── Records for the task ──

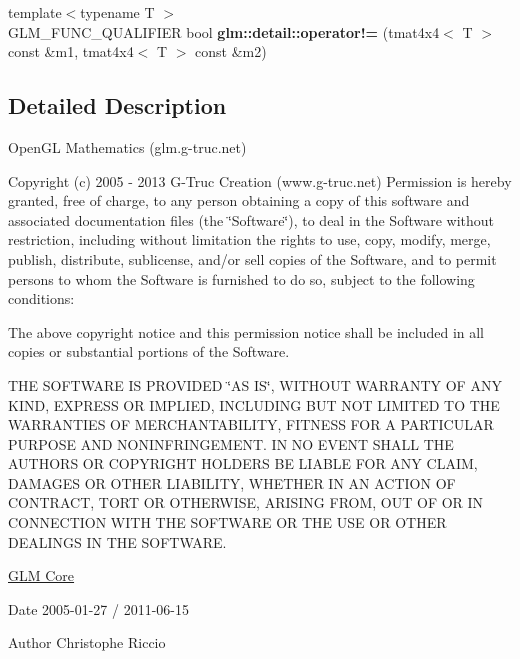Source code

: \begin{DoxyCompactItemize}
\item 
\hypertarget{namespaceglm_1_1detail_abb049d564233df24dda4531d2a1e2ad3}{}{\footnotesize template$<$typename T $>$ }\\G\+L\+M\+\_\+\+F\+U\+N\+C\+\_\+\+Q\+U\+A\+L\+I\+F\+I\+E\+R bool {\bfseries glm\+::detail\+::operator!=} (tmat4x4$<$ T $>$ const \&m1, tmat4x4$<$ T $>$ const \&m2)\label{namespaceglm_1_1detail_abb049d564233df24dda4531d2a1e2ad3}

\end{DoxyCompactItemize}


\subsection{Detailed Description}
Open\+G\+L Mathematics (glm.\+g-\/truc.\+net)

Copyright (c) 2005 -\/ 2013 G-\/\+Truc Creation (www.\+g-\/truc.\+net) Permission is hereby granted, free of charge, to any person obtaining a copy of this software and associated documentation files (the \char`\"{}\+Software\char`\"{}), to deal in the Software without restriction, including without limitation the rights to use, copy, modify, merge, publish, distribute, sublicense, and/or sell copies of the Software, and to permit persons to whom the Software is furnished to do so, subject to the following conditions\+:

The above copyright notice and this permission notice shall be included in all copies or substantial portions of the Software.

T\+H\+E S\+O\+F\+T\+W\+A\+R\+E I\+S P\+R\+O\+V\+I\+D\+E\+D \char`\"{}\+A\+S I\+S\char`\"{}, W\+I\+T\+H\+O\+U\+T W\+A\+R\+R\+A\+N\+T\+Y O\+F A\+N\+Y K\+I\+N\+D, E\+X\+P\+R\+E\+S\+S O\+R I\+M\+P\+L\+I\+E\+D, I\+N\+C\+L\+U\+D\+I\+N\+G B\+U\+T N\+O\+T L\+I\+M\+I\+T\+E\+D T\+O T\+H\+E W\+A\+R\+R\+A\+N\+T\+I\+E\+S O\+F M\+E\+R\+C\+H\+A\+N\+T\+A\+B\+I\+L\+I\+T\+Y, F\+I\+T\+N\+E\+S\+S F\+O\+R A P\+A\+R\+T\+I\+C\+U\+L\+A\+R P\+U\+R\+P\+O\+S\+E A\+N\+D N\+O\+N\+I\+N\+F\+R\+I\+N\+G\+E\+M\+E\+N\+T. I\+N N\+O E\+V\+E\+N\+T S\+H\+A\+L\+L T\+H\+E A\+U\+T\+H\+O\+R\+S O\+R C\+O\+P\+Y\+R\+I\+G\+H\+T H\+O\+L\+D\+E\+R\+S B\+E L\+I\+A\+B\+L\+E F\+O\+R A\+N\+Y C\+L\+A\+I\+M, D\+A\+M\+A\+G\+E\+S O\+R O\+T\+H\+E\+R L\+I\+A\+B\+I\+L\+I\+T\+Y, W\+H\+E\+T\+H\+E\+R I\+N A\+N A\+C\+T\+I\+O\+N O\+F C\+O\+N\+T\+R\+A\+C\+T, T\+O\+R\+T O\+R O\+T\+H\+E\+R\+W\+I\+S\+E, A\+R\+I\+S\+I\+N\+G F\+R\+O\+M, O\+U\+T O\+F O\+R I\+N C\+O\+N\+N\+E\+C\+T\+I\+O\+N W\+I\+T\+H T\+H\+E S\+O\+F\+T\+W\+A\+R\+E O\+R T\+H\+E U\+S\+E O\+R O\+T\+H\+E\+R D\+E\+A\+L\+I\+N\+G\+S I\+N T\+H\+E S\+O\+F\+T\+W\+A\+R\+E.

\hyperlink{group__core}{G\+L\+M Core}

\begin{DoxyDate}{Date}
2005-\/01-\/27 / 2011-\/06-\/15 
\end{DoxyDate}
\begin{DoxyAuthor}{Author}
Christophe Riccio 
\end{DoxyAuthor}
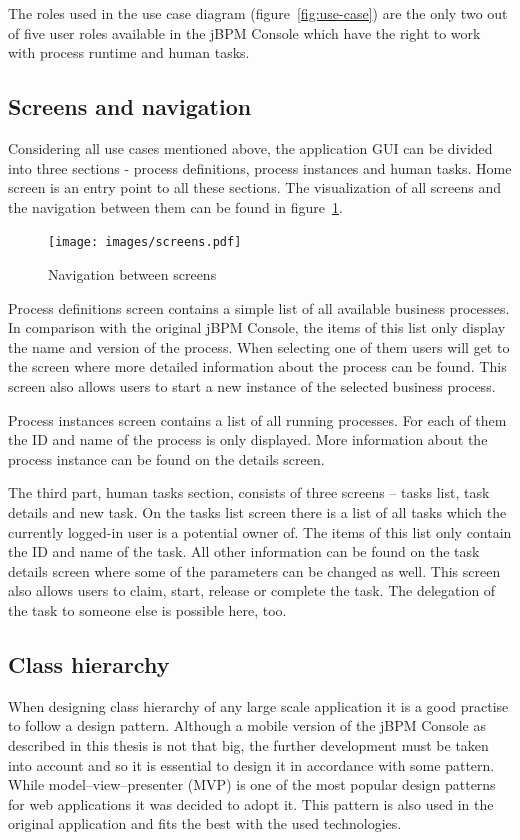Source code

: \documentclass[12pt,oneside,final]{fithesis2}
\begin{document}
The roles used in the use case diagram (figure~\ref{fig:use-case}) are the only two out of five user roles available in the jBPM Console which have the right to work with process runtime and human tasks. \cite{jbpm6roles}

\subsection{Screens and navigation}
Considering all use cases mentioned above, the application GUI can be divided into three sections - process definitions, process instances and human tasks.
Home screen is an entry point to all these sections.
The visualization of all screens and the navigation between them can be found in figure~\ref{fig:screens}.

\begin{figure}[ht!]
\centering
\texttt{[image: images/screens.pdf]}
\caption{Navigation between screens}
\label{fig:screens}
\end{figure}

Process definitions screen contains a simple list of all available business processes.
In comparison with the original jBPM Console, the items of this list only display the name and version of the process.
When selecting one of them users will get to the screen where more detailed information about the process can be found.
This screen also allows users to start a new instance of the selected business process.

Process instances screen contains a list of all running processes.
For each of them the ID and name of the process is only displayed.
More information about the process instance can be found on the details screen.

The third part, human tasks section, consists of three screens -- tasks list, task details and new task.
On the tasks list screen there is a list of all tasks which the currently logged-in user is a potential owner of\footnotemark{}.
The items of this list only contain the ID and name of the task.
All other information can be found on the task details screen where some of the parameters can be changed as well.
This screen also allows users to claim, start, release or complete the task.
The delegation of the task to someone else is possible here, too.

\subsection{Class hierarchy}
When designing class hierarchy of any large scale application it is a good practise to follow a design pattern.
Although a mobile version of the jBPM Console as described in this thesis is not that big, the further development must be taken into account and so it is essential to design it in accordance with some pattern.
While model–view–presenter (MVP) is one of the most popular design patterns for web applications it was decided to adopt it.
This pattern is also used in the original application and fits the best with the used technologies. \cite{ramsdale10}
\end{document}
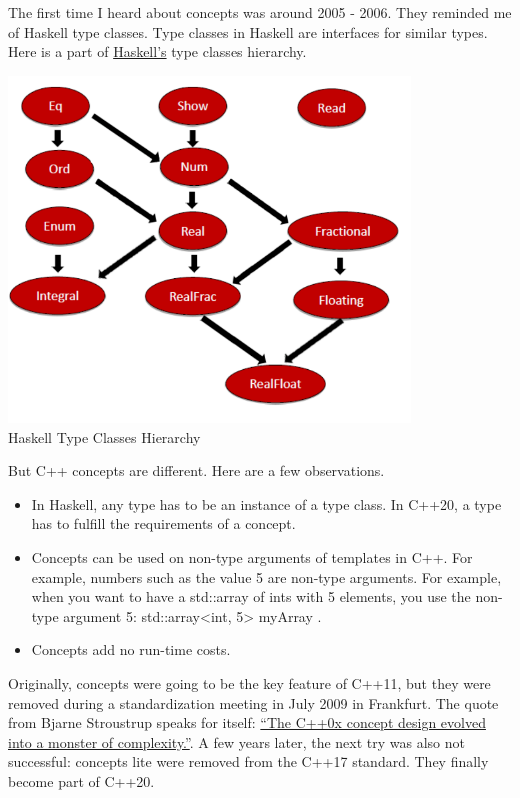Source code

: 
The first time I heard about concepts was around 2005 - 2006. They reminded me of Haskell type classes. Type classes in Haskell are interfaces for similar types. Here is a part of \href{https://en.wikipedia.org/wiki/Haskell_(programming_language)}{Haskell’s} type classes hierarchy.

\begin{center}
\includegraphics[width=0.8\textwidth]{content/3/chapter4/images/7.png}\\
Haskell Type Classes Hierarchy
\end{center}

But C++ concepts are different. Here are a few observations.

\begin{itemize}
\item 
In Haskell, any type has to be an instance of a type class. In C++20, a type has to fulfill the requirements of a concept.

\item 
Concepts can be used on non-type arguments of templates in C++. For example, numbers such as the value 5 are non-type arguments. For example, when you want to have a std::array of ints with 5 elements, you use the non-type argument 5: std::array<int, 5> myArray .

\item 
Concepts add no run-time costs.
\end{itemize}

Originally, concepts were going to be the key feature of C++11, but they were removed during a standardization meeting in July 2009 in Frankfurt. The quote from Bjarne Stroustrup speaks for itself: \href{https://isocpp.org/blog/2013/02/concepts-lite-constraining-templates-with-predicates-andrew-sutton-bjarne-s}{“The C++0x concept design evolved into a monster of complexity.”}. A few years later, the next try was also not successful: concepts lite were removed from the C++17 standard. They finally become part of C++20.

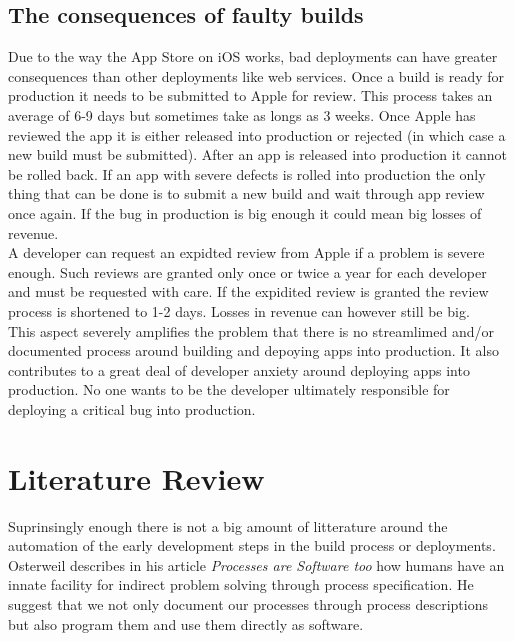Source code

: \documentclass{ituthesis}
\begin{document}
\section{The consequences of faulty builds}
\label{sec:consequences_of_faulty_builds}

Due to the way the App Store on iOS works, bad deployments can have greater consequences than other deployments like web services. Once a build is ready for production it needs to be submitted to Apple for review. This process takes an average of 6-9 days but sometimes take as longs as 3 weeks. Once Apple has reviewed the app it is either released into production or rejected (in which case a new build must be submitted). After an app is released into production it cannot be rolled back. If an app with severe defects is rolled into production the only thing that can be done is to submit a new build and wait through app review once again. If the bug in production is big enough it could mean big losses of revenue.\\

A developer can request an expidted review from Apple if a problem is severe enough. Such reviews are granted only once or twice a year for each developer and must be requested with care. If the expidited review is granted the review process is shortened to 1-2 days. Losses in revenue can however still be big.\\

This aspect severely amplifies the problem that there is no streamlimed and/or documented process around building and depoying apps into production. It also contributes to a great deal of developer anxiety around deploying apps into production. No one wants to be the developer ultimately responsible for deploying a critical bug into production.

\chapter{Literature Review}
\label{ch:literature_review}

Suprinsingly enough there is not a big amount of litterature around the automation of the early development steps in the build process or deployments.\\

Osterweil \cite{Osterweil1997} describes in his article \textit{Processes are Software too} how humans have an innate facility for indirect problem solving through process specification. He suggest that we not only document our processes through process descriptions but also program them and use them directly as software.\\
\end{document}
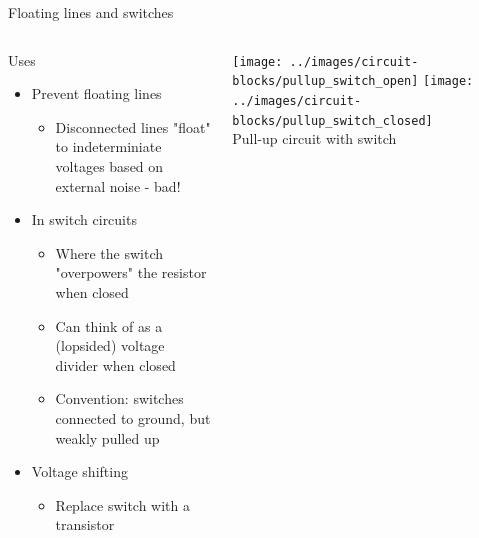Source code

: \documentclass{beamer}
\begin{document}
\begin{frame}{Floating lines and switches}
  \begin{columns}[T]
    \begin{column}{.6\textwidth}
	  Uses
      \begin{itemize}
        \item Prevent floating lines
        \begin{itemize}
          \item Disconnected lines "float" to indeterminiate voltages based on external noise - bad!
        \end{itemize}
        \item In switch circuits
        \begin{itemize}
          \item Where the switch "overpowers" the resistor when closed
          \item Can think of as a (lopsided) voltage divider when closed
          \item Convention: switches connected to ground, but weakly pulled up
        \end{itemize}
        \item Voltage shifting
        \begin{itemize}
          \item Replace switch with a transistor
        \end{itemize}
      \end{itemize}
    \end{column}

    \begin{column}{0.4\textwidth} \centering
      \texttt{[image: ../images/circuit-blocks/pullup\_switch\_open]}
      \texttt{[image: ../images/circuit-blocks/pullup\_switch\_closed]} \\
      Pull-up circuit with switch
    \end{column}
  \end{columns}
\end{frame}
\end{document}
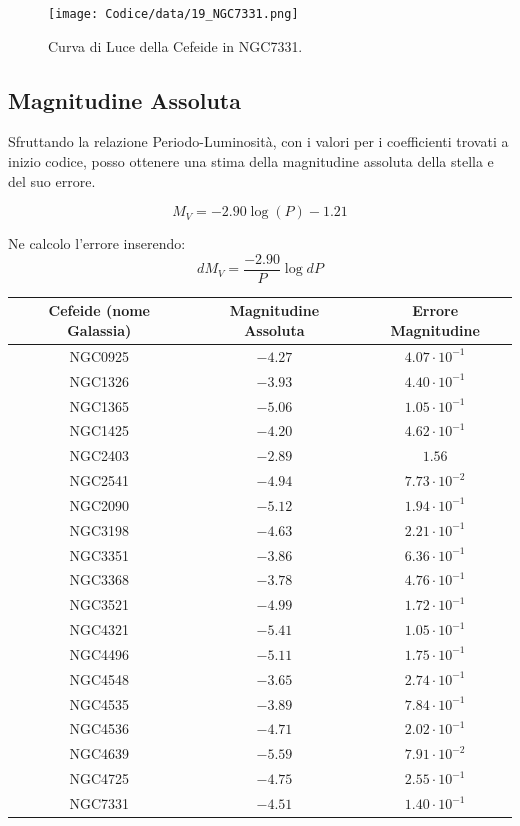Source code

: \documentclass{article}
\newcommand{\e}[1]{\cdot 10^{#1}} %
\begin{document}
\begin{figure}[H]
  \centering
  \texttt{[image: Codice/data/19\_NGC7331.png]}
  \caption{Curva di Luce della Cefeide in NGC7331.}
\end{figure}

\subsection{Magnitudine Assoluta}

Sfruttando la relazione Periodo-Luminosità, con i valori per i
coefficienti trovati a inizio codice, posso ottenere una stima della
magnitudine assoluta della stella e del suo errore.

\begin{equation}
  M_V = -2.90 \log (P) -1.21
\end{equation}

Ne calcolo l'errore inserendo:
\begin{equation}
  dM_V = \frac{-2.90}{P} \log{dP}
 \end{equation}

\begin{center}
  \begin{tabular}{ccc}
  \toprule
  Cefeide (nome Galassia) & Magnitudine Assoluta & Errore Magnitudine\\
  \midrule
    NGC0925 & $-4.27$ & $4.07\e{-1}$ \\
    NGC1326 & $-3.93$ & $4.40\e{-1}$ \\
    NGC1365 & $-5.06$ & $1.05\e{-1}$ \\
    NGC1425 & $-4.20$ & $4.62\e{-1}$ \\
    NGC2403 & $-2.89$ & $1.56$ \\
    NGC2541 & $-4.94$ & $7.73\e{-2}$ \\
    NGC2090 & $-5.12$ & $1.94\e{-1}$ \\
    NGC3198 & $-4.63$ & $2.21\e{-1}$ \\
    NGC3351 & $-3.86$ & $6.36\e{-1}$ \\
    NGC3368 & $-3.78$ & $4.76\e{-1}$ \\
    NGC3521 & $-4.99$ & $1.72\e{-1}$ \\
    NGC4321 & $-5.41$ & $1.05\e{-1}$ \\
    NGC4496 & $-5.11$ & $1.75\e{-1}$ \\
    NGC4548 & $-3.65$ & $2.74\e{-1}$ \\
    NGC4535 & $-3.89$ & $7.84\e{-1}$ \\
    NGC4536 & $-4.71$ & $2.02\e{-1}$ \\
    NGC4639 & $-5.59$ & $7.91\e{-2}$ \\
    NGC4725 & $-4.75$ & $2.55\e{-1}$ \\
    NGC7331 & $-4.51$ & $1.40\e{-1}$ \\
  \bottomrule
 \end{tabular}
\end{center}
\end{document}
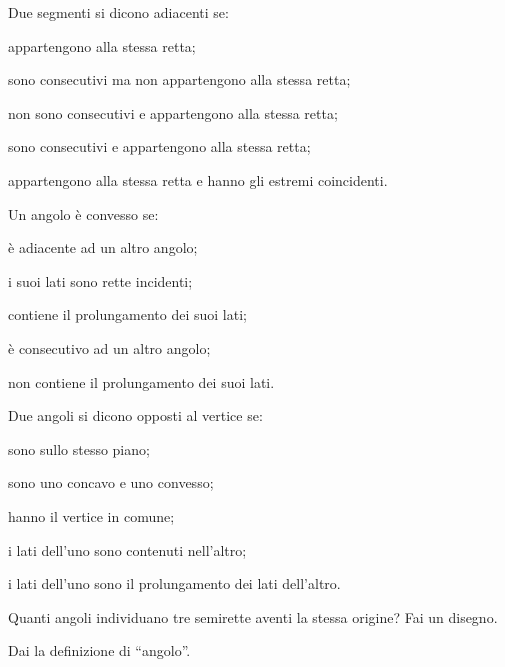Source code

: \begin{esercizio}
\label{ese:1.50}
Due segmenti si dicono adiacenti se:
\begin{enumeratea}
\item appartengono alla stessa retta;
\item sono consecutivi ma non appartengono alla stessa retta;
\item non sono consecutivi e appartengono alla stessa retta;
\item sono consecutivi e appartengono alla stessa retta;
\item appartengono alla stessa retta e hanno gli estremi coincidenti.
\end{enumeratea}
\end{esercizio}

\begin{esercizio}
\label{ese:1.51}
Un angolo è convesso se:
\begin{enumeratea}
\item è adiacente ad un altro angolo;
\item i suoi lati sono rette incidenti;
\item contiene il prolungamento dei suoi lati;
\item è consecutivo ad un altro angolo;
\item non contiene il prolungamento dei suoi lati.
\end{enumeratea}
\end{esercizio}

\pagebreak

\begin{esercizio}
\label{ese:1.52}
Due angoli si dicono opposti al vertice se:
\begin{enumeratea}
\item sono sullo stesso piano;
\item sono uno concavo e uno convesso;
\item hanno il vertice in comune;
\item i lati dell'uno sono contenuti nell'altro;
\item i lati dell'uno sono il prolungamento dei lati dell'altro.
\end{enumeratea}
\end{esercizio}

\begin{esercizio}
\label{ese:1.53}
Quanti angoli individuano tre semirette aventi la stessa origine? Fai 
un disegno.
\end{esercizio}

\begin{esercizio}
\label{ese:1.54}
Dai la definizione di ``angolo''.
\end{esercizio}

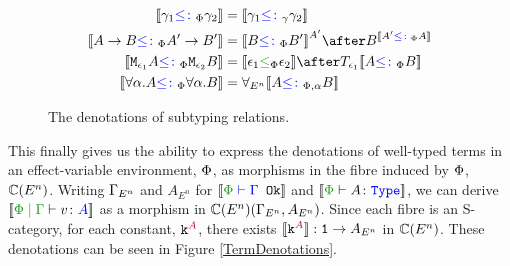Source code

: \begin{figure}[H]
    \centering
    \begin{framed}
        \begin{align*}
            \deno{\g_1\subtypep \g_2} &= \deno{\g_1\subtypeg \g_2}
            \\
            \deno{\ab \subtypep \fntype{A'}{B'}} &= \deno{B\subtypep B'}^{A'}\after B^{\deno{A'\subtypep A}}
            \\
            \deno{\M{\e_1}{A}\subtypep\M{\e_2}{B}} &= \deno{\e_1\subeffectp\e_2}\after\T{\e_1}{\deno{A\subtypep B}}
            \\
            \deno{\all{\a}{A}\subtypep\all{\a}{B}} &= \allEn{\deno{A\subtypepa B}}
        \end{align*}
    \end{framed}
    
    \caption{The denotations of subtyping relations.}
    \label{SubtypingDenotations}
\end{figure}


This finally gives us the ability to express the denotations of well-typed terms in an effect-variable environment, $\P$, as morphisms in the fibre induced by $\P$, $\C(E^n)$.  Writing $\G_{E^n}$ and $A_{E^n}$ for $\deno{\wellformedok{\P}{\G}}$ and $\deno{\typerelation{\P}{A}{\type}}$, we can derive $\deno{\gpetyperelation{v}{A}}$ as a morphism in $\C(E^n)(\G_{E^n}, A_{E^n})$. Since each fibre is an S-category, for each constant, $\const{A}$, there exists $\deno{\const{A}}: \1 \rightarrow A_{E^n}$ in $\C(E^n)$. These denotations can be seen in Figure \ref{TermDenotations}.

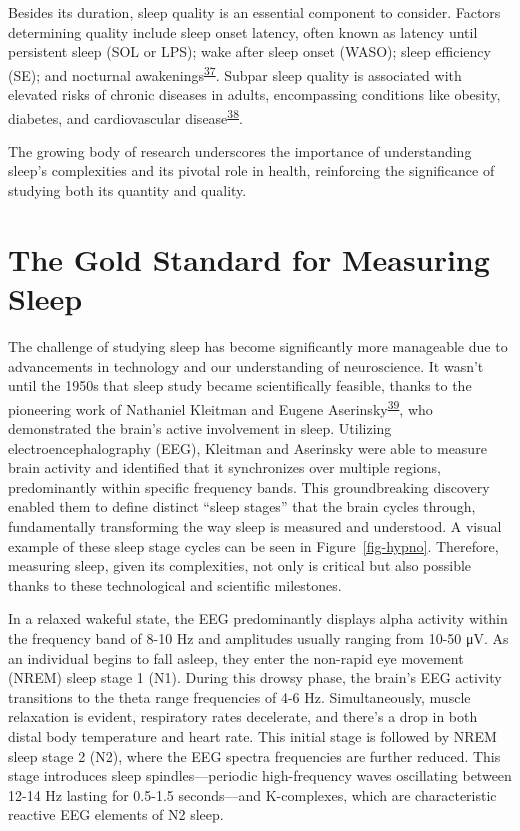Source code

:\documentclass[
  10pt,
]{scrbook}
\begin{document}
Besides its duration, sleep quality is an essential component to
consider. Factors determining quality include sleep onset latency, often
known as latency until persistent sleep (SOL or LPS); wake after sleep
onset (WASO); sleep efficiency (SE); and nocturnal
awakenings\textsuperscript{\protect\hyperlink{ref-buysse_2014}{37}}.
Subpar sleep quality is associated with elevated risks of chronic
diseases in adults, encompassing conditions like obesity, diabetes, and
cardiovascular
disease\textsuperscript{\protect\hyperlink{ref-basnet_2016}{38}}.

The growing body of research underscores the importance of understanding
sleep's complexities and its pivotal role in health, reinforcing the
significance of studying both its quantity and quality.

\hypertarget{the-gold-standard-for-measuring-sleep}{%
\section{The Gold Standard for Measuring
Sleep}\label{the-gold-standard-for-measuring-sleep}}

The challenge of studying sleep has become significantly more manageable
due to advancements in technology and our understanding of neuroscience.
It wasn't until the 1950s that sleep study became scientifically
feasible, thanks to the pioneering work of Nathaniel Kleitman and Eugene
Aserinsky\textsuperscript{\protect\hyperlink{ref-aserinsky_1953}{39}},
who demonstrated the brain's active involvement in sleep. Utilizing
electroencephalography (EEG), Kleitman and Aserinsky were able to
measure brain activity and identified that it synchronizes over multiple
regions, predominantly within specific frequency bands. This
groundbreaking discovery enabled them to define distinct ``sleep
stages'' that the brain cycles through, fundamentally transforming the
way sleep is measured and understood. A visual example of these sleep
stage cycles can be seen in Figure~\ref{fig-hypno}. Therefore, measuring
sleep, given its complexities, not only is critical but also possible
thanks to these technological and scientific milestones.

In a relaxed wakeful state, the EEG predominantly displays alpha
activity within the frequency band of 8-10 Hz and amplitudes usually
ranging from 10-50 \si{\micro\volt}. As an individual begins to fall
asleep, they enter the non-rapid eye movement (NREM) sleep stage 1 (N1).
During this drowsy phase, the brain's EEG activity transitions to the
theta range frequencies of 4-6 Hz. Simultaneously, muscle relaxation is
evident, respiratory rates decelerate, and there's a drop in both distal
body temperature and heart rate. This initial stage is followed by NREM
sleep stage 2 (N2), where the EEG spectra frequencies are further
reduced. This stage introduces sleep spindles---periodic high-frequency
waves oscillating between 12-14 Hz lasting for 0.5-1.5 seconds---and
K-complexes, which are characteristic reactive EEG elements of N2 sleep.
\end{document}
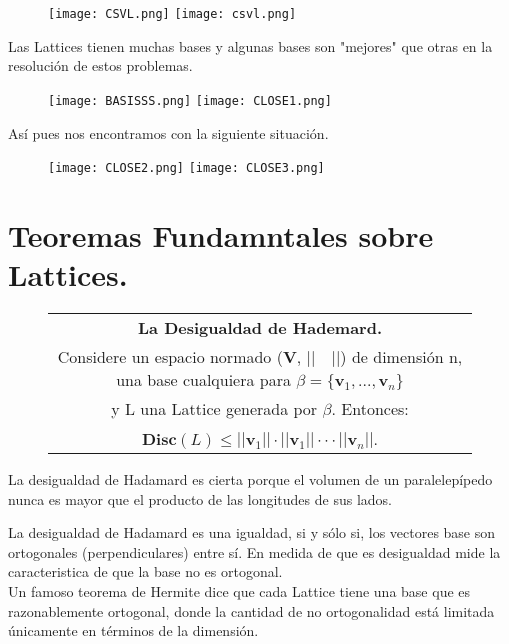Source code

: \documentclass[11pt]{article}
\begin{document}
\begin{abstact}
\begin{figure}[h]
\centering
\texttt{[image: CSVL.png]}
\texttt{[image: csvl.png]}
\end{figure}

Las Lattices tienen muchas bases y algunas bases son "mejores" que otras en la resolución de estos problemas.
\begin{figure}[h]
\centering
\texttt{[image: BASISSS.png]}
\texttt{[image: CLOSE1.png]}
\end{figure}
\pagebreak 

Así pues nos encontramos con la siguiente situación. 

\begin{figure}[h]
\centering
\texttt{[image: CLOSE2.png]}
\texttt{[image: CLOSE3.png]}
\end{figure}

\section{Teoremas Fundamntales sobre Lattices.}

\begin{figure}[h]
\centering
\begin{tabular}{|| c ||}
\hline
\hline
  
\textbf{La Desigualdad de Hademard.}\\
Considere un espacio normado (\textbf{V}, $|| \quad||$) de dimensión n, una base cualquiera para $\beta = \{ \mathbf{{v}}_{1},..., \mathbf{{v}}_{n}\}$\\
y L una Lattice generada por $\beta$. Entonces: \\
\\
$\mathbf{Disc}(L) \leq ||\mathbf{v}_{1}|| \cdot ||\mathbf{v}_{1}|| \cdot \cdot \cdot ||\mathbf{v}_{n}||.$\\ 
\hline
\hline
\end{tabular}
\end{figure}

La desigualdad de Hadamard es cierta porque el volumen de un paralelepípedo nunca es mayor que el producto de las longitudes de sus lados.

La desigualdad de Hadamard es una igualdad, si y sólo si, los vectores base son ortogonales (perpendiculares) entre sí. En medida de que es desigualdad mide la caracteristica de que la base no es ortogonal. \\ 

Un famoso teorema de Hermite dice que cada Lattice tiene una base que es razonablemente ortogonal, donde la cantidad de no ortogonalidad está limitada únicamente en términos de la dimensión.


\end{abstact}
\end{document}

───

_Exercise prompt_. Where a line of the material holds the word "elements", copy that line.

_Completed exercise_.
Concepts can be used on non-type arguments of templates in C++. For example, numbers such as the value 5 are non-type arguments. For example, when you want to have a std::array of ints with 5 elements, you use the non-type argument 5: std::array<int, 5> myArray .
K-complexes, which are characteristic reactive EEG elements of N2 sleep.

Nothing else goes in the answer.